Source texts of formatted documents
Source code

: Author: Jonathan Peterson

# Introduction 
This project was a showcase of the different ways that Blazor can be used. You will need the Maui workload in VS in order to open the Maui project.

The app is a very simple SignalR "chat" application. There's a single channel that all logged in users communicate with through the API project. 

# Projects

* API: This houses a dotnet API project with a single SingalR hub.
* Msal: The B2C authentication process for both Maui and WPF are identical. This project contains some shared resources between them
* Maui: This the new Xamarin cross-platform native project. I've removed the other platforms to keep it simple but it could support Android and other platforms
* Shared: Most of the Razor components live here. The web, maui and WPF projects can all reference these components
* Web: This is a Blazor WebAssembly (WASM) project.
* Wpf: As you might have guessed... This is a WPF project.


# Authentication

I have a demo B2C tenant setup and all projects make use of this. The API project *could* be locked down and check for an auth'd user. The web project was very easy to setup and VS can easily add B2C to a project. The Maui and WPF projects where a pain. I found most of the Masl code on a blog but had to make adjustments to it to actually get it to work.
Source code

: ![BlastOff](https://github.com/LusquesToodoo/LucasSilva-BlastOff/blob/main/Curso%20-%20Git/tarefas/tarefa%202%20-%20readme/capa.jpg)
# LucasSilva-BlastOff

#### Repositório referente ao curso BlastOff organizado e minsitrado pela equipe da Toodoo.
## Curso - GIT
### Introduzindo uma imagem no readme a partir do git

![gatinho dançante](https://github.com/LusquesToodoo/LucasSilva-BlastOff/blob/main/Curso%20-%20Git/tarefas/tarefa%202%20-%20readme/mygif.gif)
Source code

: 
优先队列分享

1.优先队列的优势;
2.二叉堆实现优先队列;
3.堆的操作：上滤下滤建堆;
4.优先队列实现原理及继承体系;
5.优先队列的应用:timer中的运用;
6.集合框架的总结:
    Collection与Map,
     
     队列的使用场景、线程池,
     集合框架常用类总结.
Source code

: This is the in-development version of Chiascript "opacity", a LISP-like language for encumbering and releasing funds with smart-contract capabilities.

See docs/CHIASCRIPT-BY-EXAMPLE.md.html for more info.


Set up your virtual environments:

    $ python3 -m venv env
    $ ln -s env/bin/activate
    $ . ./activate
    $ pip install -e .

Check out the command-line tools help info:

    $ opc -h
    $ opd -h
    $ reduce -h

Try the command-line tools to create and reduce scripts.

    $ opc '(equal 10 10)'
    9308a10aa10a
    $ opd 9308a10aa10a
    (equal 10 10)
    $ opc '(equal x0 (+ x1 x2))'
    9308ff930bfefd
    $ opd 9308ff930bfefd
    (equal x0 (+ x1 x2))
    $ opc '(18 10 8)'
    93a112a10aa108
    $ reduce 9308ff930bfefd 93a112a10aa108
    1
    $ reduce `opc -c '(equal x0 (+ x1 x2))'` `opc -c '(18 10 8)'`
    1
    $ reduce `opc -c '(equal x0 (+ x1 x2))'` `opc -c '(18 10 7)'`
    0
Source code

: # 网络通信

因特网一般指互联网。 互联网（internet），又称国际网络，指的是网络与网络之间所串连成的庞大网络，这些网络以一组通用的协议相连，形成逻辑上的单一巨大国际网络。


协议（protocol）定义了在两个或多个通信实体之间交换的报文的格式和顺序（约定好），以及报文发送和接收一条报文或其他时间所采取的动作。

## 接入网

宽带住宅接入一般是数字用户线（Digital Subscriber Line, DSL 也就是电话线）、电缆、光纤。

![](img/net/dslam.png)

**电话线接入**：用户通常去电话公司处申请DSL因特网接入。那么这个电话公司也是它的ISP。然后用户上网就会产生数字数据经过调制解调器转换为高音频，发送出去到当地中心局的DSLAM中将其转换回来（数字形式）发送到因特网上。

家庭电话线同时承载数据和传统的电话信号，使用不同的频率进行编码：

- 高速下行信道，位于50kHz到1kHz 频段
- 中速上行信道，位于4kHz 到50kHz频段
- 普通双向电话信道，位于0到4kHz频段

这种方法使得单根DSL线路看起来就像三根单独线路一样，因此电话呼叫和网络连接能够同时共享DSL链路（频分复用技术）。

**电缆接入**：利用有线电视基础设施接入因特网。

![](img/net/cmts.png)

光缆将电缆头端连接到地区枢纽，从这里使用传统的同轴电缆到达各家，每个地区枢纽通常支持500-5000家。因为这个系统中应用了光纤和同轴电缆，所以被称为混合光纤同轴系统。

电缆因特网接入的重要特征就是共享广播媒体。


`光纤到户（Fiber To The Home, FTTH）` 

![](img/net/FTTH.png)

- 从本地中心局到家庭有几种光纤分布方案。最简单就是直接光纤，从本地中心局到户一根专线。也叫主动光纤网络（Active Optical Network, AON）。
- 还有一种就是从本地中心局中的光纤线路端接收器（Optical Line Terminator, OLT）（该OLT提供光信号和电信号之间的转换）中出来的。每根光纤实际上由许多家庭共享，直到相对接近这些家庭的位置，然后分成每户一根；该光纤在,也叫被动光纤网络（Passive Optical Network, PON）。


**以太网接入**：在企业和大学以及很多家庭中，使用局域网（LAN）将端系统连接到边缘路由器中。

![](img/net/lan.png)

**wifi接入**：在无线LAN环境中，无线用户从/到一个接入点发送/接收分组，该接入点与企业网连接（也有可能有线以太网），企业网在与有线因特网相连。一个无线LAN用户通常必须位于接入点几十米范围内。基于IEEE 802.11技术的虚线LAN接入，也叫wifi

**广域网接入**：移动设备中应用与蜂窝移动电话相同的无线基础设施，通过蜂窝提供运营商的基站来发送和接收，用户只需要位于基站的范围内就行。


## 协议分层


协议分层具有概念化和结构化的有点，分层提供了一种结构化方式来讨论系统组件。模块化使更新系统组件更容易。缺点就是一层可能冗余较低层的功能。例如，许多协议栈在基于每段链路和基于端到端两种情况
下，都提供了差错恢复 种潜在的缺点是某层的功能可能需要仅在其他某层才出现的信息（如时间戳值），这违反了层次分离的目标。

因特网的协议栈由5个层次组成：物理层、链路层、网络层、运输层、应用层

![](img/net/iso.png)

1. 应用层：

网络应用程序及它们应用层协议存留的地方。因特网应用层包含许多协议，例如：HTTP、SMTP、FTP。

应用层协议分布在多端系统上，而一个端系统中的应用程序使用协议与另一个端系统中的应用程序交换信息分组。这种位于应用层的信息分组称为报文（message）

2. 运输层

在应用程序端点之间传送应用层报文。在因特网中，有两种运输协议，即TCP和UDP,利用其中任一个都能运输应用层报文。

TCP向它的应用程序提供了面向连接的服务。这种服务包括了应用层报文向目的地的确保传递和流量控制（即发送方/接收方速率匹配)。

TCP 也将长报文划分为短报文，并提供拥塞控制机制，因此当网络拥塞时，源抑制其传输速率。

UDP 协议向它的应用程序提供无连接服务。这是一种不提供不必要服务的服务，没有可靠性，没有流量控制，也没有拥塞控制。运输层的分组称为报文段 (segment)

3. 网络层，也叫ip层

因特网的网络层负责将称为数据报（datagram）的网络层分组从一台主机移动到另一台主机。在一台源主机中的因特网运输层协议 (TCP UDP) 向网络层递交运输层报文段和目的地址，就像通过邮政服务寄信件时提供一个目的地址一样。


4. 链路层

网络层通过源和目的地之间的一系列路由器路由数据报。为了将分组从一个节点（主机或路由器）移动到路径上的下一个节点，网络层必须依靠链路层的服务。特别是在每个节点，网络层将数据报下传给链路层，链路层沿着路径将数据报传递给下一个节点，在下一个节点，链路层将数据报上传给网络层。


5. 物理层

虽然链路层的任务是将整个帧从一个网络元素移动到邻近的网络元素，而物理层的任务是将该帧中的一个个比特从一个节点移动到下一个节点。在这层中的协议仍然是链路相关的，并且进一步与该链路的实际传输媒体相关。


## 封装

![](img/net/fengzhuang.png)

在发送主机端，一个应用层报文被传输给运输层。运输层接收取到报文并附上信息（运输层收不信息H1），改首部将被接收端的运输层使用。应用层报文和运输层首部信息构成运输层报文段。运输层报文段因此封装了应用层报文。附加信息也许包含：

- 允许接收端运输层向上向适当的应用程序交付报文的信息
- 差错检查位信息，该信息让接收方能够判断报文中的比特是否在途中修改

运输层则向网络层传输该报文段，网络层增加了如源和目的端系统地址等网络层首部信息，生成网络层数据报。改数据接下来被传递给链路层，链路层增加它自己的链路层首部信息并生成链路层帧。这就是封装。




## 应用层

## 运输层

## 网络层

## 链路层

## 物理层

- _Action item_:
Your response should consist solely of the lines from the one containing "(TCP UDP) 向网络层递交运输层报文段和目的地址，就像通过邮政服务寄信件时提供一个目的地址一样。" to the end of the entries, both ends included, exactly as they appear.

- _Response_:
因特网的网络层负责将称为数据报（datagram）的网络层分组从一台主机移动到另一台主机。在一台源主机中的因特网运输层协议 (TCP UDP) 向网络层递交运输层报文段和目的地址，就像通过邮政服务寄信件时提供一个目的地址一样。


4. 链路层

网络层通过源和目的地之间的一系列路由器路由数据报。为了将分组从一个节点（主机或路由器）移动到路径上的下一个节点，网络层必须依靠链路层的服务。特别是在每个节点，网络层将数据报下传给链路层，链路层沿着路径将数据报传递给下一个节点，在下一个节点，链路层将数据报上传给网络层。


5. 物理层

虽然链路层的任务是将整个帧从一个网络元素移动到邻近的网络元素，而物理层的任务是将该帧中的一个个比特从一个节点移动到下一个节点。在这层中的协议仍然是链路相关的，并且进一步与该链路的实际传输媒体相关。


## 封装

![](img/net/fengzhuang.png)

在发送主机端，一个应用层报文被传输给运输层。运输层接收取到报文并附上信息（运输层收不信息H1），改首部将被接收端的运输层使用。应用层报文和运输层首部信息构成运输层报文段。运输层报文段因此封装了应用层报文。附加信息也许包含：

- 允许接收端运输层向上向适当的应用程序交付报文的信息
- 差错检查位信息，该信息让接收方能够判断报文中的比特是否在途中修改

运输层则向网络层传输该报文段，网络层增加了如源和目的端系统地址等网络层首部信息，生成网络层数据报。改数据接下来被传递给链路层，链路层增加它自己的链路层首部信息并生成链路层帧。这就是封装。




## 应用层

## 运输层

## 网络层

## 链路层

## 物理层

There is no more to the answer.